Pour cette francilienne au look plus « écolo provincial » que « cadre de la Défense », certaines phrases « cristallisent cette contradiction », comme celle du directeur du développement durable de la Société Générale : « La morale ne fait pas partie de notre univers. » (Le Monde, 2006). Des propos frappants, pour une femme qui, « depuis des lustres », est engagée. Greenpeace, WWF, Planète Urgence… ? Nous ne saurons pas où exactement. Ce qui est sûr, c’est que cette femme, aussi épanouie au travail que dans la vie associative, est passionnée depuis sa petite enfance par la terre et son environnement.

Nocifs pour l’environnement

C’est donc naturellement qu’elle choisit des études liées au domaine para-agricole. Elle travaille un temps dans un organisme professionnel, jusqu’à ce qu’une mésentente avec la direction la pousse à partir. Mais où aller lorsque l’on est trop spécialisé, et que l’on veut rester en région parisienne ? Il reste la banque et l’informatique, se dit alors la jeune femme, qui à 35 ans mise sur le premier secteur. Et voilà comment vingt plus tard, la banque, et plus précisément le domaine de la gestion des risques, est toujours son métier. Madame X vit à cheval entre deux mondes : celui de projets qu’elle étudient et jugent parfois nocifs pour l’environnement, et celui des associations qui les dénoncent.

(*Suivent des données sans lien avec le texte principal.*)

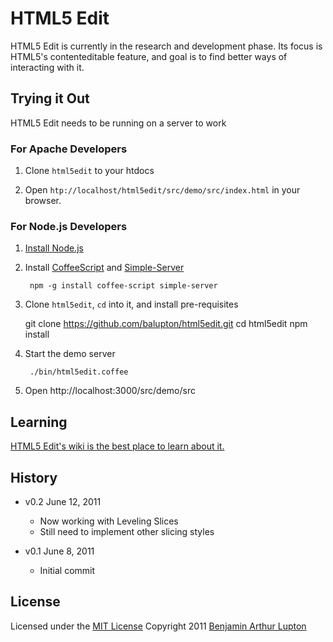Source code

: # HTML5 Edit

HTML5 Edit is currently in the research and development phase. Its focus is HTML5's contenteditable feature, and goal is to find better ways of interacting with it.


## Trying it Out

HTML5 Edit needs to be running on a server to work

### For Apache Developers

1. Clone `html5edit` to your htdocs

2. Open `htp://localhost/html5edit/src/demo/src/index.html` in your browser.


### For Node.js Developers

1. [Install Node.js](https://github.com/balupton/node/wiki/Installing-Node.js)

1. Install [CoffeeScript](http://jashkenas.github.com/coffee-script/) and [Simple-Server](https://github.com/balupton/simple-server)

		npm -g install coffee-script simple-server

1. Clone `html5edit`, `cd` into it, and install pre-requisites

	git clone https://github.com/balupton/html5edit.git
	cd html5edit
	npm install

1. Start the demo server

		./bin/html5edit.coffee

1. Open http://localhost:3000/src/demo/src


## Learning

[HTML5 Edit's wiki is the best place to learn about it.](https://github.com/balupton/html5edit/wiki)


## History

- v0.2 June 12, 2011
	- Now working with Leveling Slices
	- Still need to implement other slicing styles

- v0.1 June 8, 2011
	- Initial commit


## License

Licensed under the [MIT License](http://creativecommons.org/licenses/MIT/)
Copyright 2011 [Benjamin Arthur Lupton](http://balupton.com)
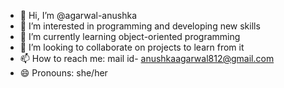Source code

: - 👋 Hi, I’m @agarwal-anushka
- 👀 I’m interested in programming and developing new skills
- 🌱 I’m currently learning object-oriented programming
- 💞️ I’m looking to collaborate on projects to learn from it
- 📫 How to reach me: mail id- anushkaagarwal812@gmail.com
- 😄 Pronouns: she/her

<!---
agarwal-anushka/agarwal-anushka is a ✨ special ✨ repository because its `README.md` (this file) appears on your GitHub profile.
You can click the Preview link to take a look at your changes.
--->
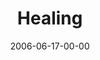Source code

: ---
layout: message
category: message
series: "Hard Work"
title: "Healing"
date: 2006-06-17-00-00
message_id: 64
---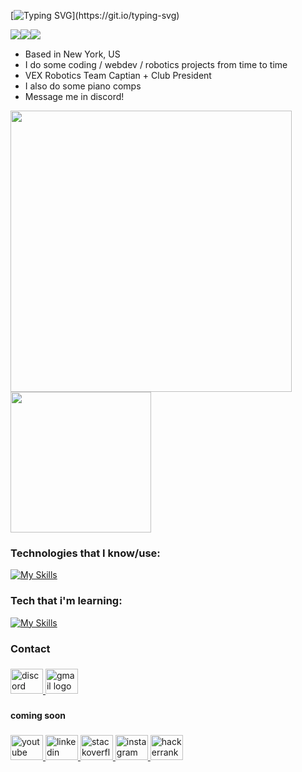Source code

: 
[![Typing SVG](https://readme-typing-svg.herokuapp.com?font=Chivo+Mono&weight=200&size=30&duration=700&pause=300&color=80BDF7&background=182431&vCenter=true&multiline=true&repeat=false&random=false&width=875&height=245&lines=Hi!+I'm+Ray+%7C+%E5%93%88%E5%96%BD%EF%BC%81%E6%88%91%E5%8F%AB%E5%94%90%E7%91%9E;15%2C+soph+year+HS+%7C+Dev.+%2B+Piano+%2B+Research;Python+%2B+Java+%2B+CPP;Studying+for+USACO+and+learning+ReactJS;%E4%BC%9A%E8%AF%B4%E4%B8%AD%E6%96%87++(%E7%AE%80%E4%BD%93only);message+me!+%E7%BB%99%E6%88%91%E5%8F%91%E6%B6%88%E6%81%AF!)](https://git.io/typing-svg)

<!-- [![Typing SVG](https://readme-typing-svg.herokuapp.com?font=Chivo+Mono&weight=200&size=40&duration=4000&pause=1000&color=A0C3DC&width=435&height=102&lines=Hi!+I'm+Ray;%E4%BD%A0%E5%A5%BD%EF%BC%81%E6%88%91%E5%8F%AB%E5%94%90%E7%91%9E;Student+%2B+Developer+%2B+Pianist+%2B+Engineer;Python+%2B+Java+%2B+CPP+;%E4%BC%9A%E8%AF%B4%E4%B8%AD%E6%96%87%EF%BC%88%E7%AE%80%E4%BD%93%EF%BC%89;Message+me!++%E7%BB%99%E6%88%91%E5%8F%91%E6%B6%88%E6%81%AF%EF%BC%81)](https://git.io/typing-svg) -->


<section>
<img src="https://komarev.com/ghpvc/?username=Ray0716&color=blueviolet&style=for-the-badge" style="float:left">
<img src="https://img.shields.io/github/followers/Ray0716?style=for-the-badge" style="float:left">
<img src="https://img.shields.io/github/last-commit/Ray0716/Ray0716?style=for-the-badge" style="float:left">
</section>

<br>

<div styles="display:inline-block">


* Based in New York, US <br>
* I do some coding / webdev / robotics projects from time to time <br>
* VEX Robotics Team Captian + Club President <br>
* I also do some piano comps<br>
* Message me in discord!<br>

  


  
</div>

<img src="http://github-profile-summary-cards.vercel.app/api/cards/profile-details?username=Ray0716&theme=transparent" width="450"/> <img src="http://github-profile-summary-cards.vercel.app/api/cards/productive-time?username=Ray0716&theme=transparent&utcOffset=8" width="225"/>

### Technologies that I know/use:

[![My Skills](https://skillicons.dev/icons?i=python,java,html,css,arduino,github,git,stackoverflow,md,vscode,unity)](https://skillicons.dev)

### Tech that i'm learning:

[![My Skills](https://skillicons.dev/icons?i=js,cpp,cs,nodejs,express)](https://skillicons.dev)





<h3 align="left">Contact</h3>

###

<div align="left">
  <a href="https://discord.com/users/866143814698532894" target="_blank">
    <img src="https://raw.githubusercontent.com/maurodesouza/profile-readme-generator/master/src/assets/icons/social/discord/default.svg" width="52" height="40" alt="discord logo"  />
  </a>
  <a href="https://mailto:raytang11792@gmail.com" target="_blank">
    <img src="https://raw.githubusercontent.com/maurodesouza/profile-readme-generator/master/src/assets/icons/social/gmail/default.svg" width="52" height="40" alt="gmail logo"  />
  </a>
</div>

###

<h4 align="left">coming soon</h4>

###

<div align="left">
  <a href="https://example.com" target="_blank">
    <img src="https://raw.githubusercontent.com/maurodesouza/profile-readme-generator/master/src/assets/icons/social/youtube/default.svg" width="52" height="40" alt="youtube logo"  />
  </a>
  <a href="https://example.com" target="_blank">
    <img src="https://raw.githubusercontent.com/maurodesouza/profile-readme-generator/master/src/assets/icons/social/linkedin/default.svg" width="52" height="40" alt="linkedin logo"  />
  </a>
  <a href="https://example.com" target="_blank">
    <img src="https://raw.githubusercontent.com/maurodesouza/profile-readme-generator/master/src/assets/icons/social/stackoverflow/default.svg" width="52" height="40" alt="stackoverflow logo"  />
  </a>
  <a href="https://example.com" target="_blank">
    <img src="https://raw.githubusercontent.com/maurodesouza/profile-readme-generator/master/src/assets/icons/social/instagram/default.svg" width="52" height="40" alt="instagram logo"  />
  </a>
  <a href="https://example.com" target="_blank">
    <img src="https://raw.githubusercontent.com/maurodesouza/profile-readme-generator/master/src/assets/icons/social/hackerrank/default.svg" width="52" height="40" alt="hackerrank logo"  />
  </a>
</div>

###




<!---
Ray0716/Ray0716 is a ✨ special ✨ repository because its `README.md` (this file) appears on your GitHub profile.
You can click the Preview link to take a look at your changes.
--->
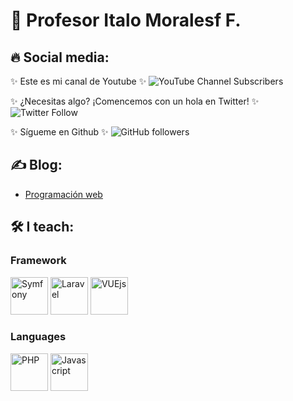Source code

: # 👋 Profesor Italo Moralesf F.

## 🔥 Social media:

✨ Este es mi canal de Youtube ✨
![YouTube Channel Subscribers](https://img.shields.io/youtube/channel/subscribers/UCRByhHailXC3HqWL2QrYw7w?style=social)

✨ ¿Necesitas algo? ¡Comencemos con un hola en Twitter! ✨
![Twitter Follow](https://img.shields.io/twitter/follow/italomoralesf?style=social)

✨ Sígueme en Github ✨
![GitHub followers](https://img.shields.io/github/followers/italomoralesf?style=social)


## ✍️ Blog:

- [Programación web](https://rimorsoft.com)


## 🛠 I teach:

### Framework

<p>
  <img src="https://github.com/italomoralesf/devicon/blob/master/icons/symfony/symfony-original.svg" title="Symfony" alt="Symfony" width="60" height="60">
  <img src="https://github.com/italomoralesf/devicon/blob/master/icons/laravel/laravel-plain.svg" title="Laravel" alt="Laravel" width="60" height="60">
  <img src="https://github.com/italomoralesf/devicon/blob/master/icons/vuejs/vuejs-original.svg" title="VUEjs" alt="VUEjs" width="60" height="60">
</p>

### Languages

<p> 
  <img src="https://github.com/italomoralesf/devicon/blob/master/icons/php/php-original.svg" title="PHP" alt="PHP" width="60" height="60">
  <img src="https://github.com/italomoralesf/devicon/blob/master/icons/javascript/javascript-original.svg" title="Javascript" alt="Javascript" width="60" height="60">
</p>
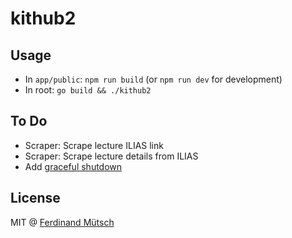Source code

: # kithub2

## Usage
* In `app/public`: `npm run build` (or `npm run dev` for development)
* In root: `go build && ./kithub2` 

## To Do
* Scraper: Scrape lecture ILIAS link
* Scraper: Scrape lecture details from ILIAS
* Add [graceful shutdown](https://gin-gonic.com/docs/examples/graceful-restart-or-stop/)

## License
MIT @ [Ferdinand Mütsch](https://muetsch.io)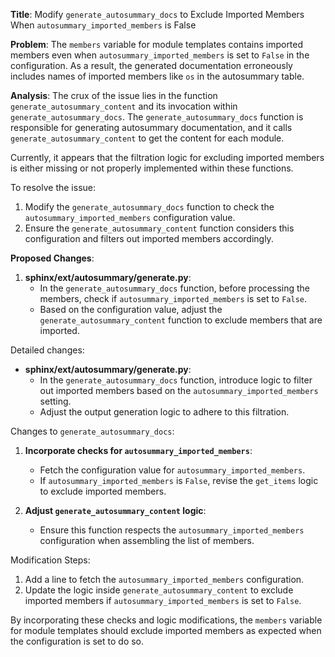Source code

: **Title**: Modify `generate_autosummary_docs` to Exclude Imported Members When `autosummary_imported_members` is False

**Problem**: 
The `members` variable for module templates contains imported members even when `autosummary_imported_members` is set to `False` in the configuration. As a result, the generated documentation erroneously includes names of imported members like `os` in the autosummary table.

**Analysis**: 
The crux of the issue lies in the function `generate_autosummary_content` and its invocation within `generate_autosummary_docs`. The `generate_autosummary_docs` function is responsible for generating autosummary documentation, and it calls `generate_autosummary_content` to get the content for each module. 

Currently, it appears that the filtration logic for excluding imported members is either missing or not properly implemented within these functions.

To resolve the issue:
1. Modify the `generate_autosummary_docs` function to check the `autosummary_imported_members` configuration value.
2. Ensure the `generate_autosummary_content` function considers this configuration and filters out imported members accordingly.

**Proposed Changes**: 
1. **sphinx/ext/autosummary/generate.py**:
    - In the `generate_autosummary_docs` function, before processing the members, check if `autosummary_imported_members` is set to `False`. 
    - Based on the configuration value, adjust the `generate_autosummary_content` function to exclude members that are imported.

Detailed changes:
- **sphinx/ext/autosummary/generate.py**:
  - In the `generate_autosummary_docs` function, introduce logic to filter out imported members based on the `autosummary_imported_members` setting.
  - Adjust the output generation logic to adhere to this filtration.

Changes to `generate_autosummary_docs`:
1. **Incorporate checks for `autosummary_imported_members`**:
    - Fetch the configuration value for `autosummary_imported_members`.
    - If `autosummary_imported_members` is `False`, revise the `get_items` logic to exclude imported members.

2. **Adjust `generate_autosummary_content` logic**:
   - Ensure this function respects the `autosummary_imported_members` configuration when assembling the list of members.

Modification Steps:
1. Add a line to fetch the `autosummary_imported_members` configuration.
2. Update the logic inside `generate_autosummary_content` to exclude imported members if `autosummary_imported_members` is set to `False`.

By incorporating these checks and logic modifications, the `members` variable for module templates should exclude imported members as expected when the configuration is set to do so.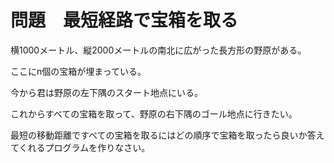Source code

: # 問題　最短経路で宝箱を取る

横1000メートル、縦2000メートルの南北に広がった長方形の野原がある。

ここにn個の宝箱が埋まっている。

今から君は野原の左下隅のスタート地点にいる。

これからすべての宝箱を取って、野原の右下隅のゴール地点に行きたい。

最短の移動距離ですべての宝箱を取るにはどの順序で宝箱を取ったら良いか答えてくれるプログラムを作りなさい。
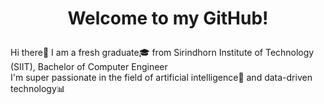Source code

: # <p align=center>Welcome to my GitHub!

Hi there👋 I am a fresh graduate🎓 from Sirindhorn Institute of Technology (SIIT), Bachelor of Computer Engineer</br>
I'm super passionate in the field of artificial intelligence🤖 and data-driven technology📊


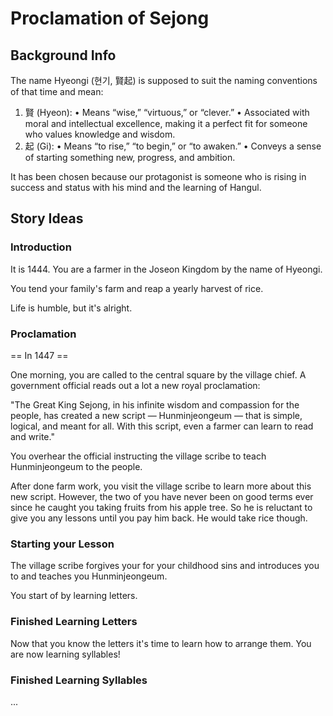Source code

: # Proclamation of Sejong

## Background Info

The name Hyeongi (현기, 賢起) is supposed to suit the naming conventions of that time and mean:

1. 賢 (Hyeon):
   • Means “wise,” “virtuous,” or “clever.”
   • Associated with moral and intellectual excellence, making it a perfect fit for someone who values knowledge and wisdom.
2. 起 (Gi):
   • Means “to rise,” “to begin,” or “to awaken.”
   • Conveys a sense of starting something new, progress, and ambition.

It has been chosen because our protagonist is someone who is rising in success and status with his mind and the learning of Hangul.

## Story Ideas

### Introduction

It is 1444. You are a farmer in the Joseon Kingdom by the name of Hyeongi.

You tend your family's farm and reap a yearly harvest of rice.

Life is humble, but it's alright.

### Proclamation

== In 1447 ==

One morning, you are called to the central square by the village chief. A government official reads out a lot a new royal proclamation:

"The Great King Sejong, in his infinite wisdom and compassion for the people, has created a new script — Hunminjeongeum — that is simple, logical, and meant for all. With this script, even a farmer can learn to read and write."

You overhear the official instructing the village scribe to teach Hunminjeongeum to the people.

After done farm work, you visit the village scribe to learn more about this new script. However, the two of you have never been on good terms ever since he caught you taking fruits from his apple tree. So he is reluctant to give you any lessons until you pay him back. He would take rice though.

### Starting your Lesson

The village scribe forgives your for your childhood sins and introduces you to and teaches you Hunminjeongeum.

You start of by learning letters.

### Finished Learning Letters

Now that you know the letters it's time to learn how to arrange them. You are now learning syllables!

### Finished Learning Syllables

...
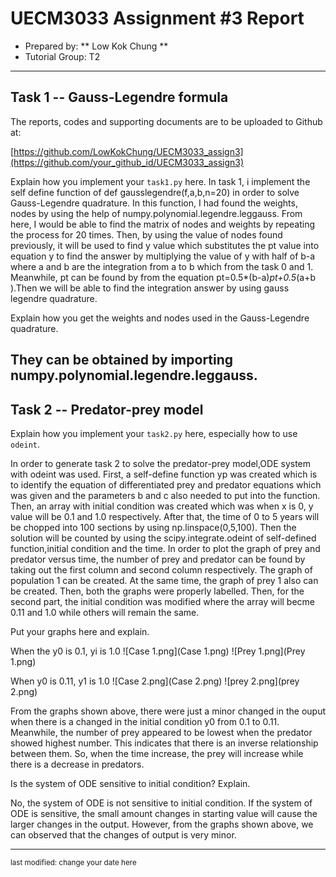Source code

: UECM3033 Assignment #3 Report
========================================================

- Prepared by: ** Low Kok Chung **
- Tutorial Group: T2

--------------------------------------------------------

## Task 1 --  Gauss-Legendre formula

The reports, codes and supporting documents are to be uploaded to Github at: 

[https://github.com/LowKokChung/UECM3033_assign3](https://github.com/your_github_id/UECM3033_assign3)


Explain how you implement your `task1.py` here.
In task 1, i implement the  self define function of def gausslegendre(f,a,b,n=20) in order to solve Gauss-Legendre quadrature. In this function, I had found the weights, nodes by using the help of numpy.polynomial.legendre.leggauss. From here, I would be able to find the matrix of  nodes and weights by repeating the process for 20 times. Then, by using the value of nodes found previously, it will be used to find y value which substitutes the pt value into equation y to find the answer by multiplying the value of y with half of b-a where a and b are the integration from a to b which from the task 0 and 1. Meanwhile, pt can be found by from the equation pt=0.5*(b-a)*pt+0.5*(a+b ).Then we will be able to find the integration answer by using gauss legendre quadrature.

Explain how you get the weights and nodes used in the Gauss-Legendre quadrature.

They can be obtained by importing numpy.polynomial.legendre.leggauss.
---------------------------------------------------------

## Task 2 -- Predator-prey model

Explain how you implement your `task2.py` here, especially how to use `odeint`.

In order to generate task 2 to solve the predator-prey model,ODE system with odeint was used. First, a self-define function yp was created which is to identify the equation of differentiated prey and predator equations which was given and the parameters b and c also needed to put into the function. Then, an array with initial condition was created which was when x is 0, y value will be 0.1 and 1.0 respectively. After that, the time of 0 to 5 years will be chopped into 100 sections by using np.linspace(0,5,100). Then the solution will be counted by using the scipy.integrate.odeint of self-defined function,initial condition and the time. In order to plot the graph of prey and predator versus time, the number of prey and predator can be found by taking out the first column and second column respectively. The graph of population 1 can be created. At the same time, the graph of prey 1 also can be created. Then, both the graphs were properly labelled. Then, for the second part, the initial condition was modified where the array will becme 0.11 and 1.0 while others will remain the same.


Put your graphs here and explain.

When the y0 is 0.1, yi is 1.0
![Case 1.png](Case 1.png)
![Prey 1.png](Prey 1.png)

When y0 is 0.11, y1 is 1.0
![Case 2.png](Case 2.png)
![prey 2.png](prey 2.png)

From the graphs shown above, there were just a minor changed in the ouput when there is a changed in the initial condition y0 from 0.1 to 0.11. Meanwhile, the number of prey appeared to be lowest when the predator showed highest number. This indicates that there is an inverse relationship between them. So, when the time increase, the prey will increase while there is a decrease in predators.

Is the system of ODE sensitive to initial condition? Explain.

No, the system of ODE is not sensitive to initial condition. If the system of ODE is sensitive, the small amount changes in starting value will cause the larger changes in the output. However, from the graphs shown above, we can observed that the changes of output is very minor.

-----------------------------------

<sup>last modified: change your date here</sup>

A titre d’exemple, le projet d’oléoduc Tchad Cameroun (le plus gros investissement jamais réalisé en Afrique centrale : 4 milliards de dollars), dont l’exploitation devrait générer 137 millions de tonnes de pétrole (soit 427 millions de tonnes de CO2). Financé en partie par la Banque européenne d’investissement. Ou encore l’un des plus grands chantiers pétroliers et gaziers du monde : Sakhaline II, amorcé en Russie en 1994, financé notamment par BNP-Paribas. Evalué à plus de 22 milliards de dollars, ses impacts sur l’écosystème de la région et sur les communautés locales suscitent de très nombreuses critiques.

Pessimiste active

« On ne voit pas comment faire face à ce problème de réchauffement climatique sans une modification radicale de la façon dont fonctionne notre économie », dénonce cette mère de deux enfants. Sébastien Godinot, coordinateur des campagnes, au sein des Amis de la Terre explique : « Dans le secteur de l’énergie, les banques investissent à 10% dans du renouvelable, et à 90% dans du dégueulasse (pétrole, charbon, gaz nucléaire). Il faut inverser le rapport. » Pourtant, ces deux mondes dialoguent : « Les banques évoluent, il faut dire que les associations les y ont bien aidées », admet Madame X. Craignant pour leur image, les banques se sont résolues à respecter les principes dits « Équateur », instaurés par un certain nombre d’entre-elles, sous l’égide de la Banque mondiale. Objectif : examiner les investissements sur le plan environnemental et social, et fixer des conditions pour leur financement. « Un début, mais il reste beaucoup à faire ! » L’un des membres de l’association de madame X témoigne : « C’est très pratique pour nous de travailler avec elle. Brandir des banderoles pour manifester, ce n’est pas son style. Elle est réaliste, pragmatique, et très bonne dans ses analyses. »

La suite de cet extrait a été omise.